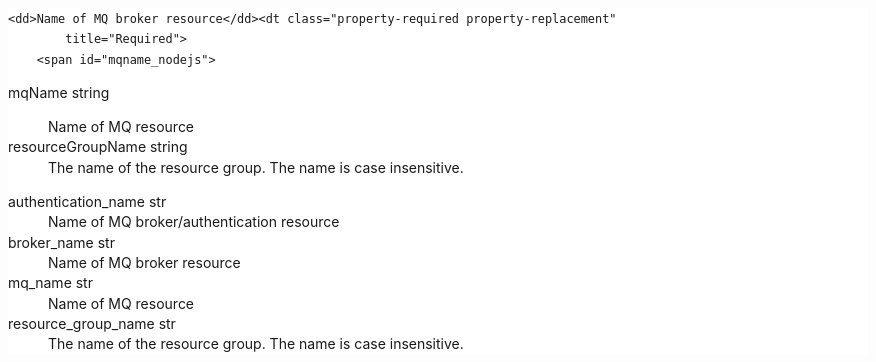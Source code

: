     <dd>Name of MQ broker resource</dd><dt class="property-required property-replacement"
            title="Required">
        <span id="mqname_nodejs">
<a data-swiftype-name="resource-property" data-swiftype-type="text" href="#mqname_nodejs" style="color: inherit; text-decoration: inherit;">mq<wbr>Name</a>
</span>
        <span class="property-indicator"></span>
        <span class="property-type">string</span>
    </dt>
    <dd>Name of MQ resource</dd><dt class="property-required property-replacement"
            title="Required">
        <span id="resourcegroupname_nodejs">
<a data-swiftype-name="resource-property" data-swiftype-type="text" href="#resourcegroupname_nodejs" style="color: inherit; text-decoration: inherit;">resource<wbr>Group<wbr>Name</a>
</span>
        <span class="property-indicator"></span>
        <span class="property-type">string</span>
    </dt>
    <dd>The name of the resource group. The name is case insensitive.</dd></dl>
</pulumi-choosable>
</div>

<div>
<pulumi-choosable type="language" values="python">
<dl class="resources-properties"><dt class="property-required property-replacement"
            title="Required">
        <span id="authentication_name_python">
<a data-swiftype-name="resource-property" data-swiftype-type="text" href="#authentication_name_python" style="color: inherit; text-decoration: inherit;">authentication_<wbr>name</a>
</span>
        <span class="property-indicator"></span>
        <span class="property-type">str</span>
    </dt>
    <dd>Name of MQ broker/authentication resource</dd><dt class="property-required property-replacement"
            title="Required">
        <span id="broker_name_python">
<a data-swiftype-name="resource-property" data-swiftype-type="text" href="#broker_name_python" style="color: inherit; text-decoration: inherit;">broker_<wbr>name</a>
</span>
        <span class="property-indicator"></span>
        <span class="property-type">str</span>
    </dt>
    <dd>Name of MQ broker resource</dd><dt class="property-required property-replacement"
            title="Required">
        <span id="mq_name_python">
<a data-swiftype-name="resource-property" data-swiftype-type="text" href="#mq_name_python" style="color: inherit; text-decoration: inherit;">mq_<wbr>name</a>
</span>
        <span class="property-indicator"></span>
        <span class="property-type">str</span>
    </dt>
    <dd>Name of MQ resource</dd><dt class="property-required property-replacement"
            title="Required">
        <span id="resource_group_name_python">
<a data-swiftype-name="resource-property" data-swiftype-type="text" href="#resource_group_name_python" style="color: inherit; text-decoration: inherit;">resource_<wbr>group_<wbr>name</a>
</span>
        <span class="property-indicator"></span>
        <span class="property-type">str</span>
    </dt>
    <dd>The name of the resource group. The name is case insensitive.</dd></dl>
</pulumi-choosable>
</div>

[Work task]: Count how many lines above carry the word "data". Only the number is required.

[Output of the exercise]: 6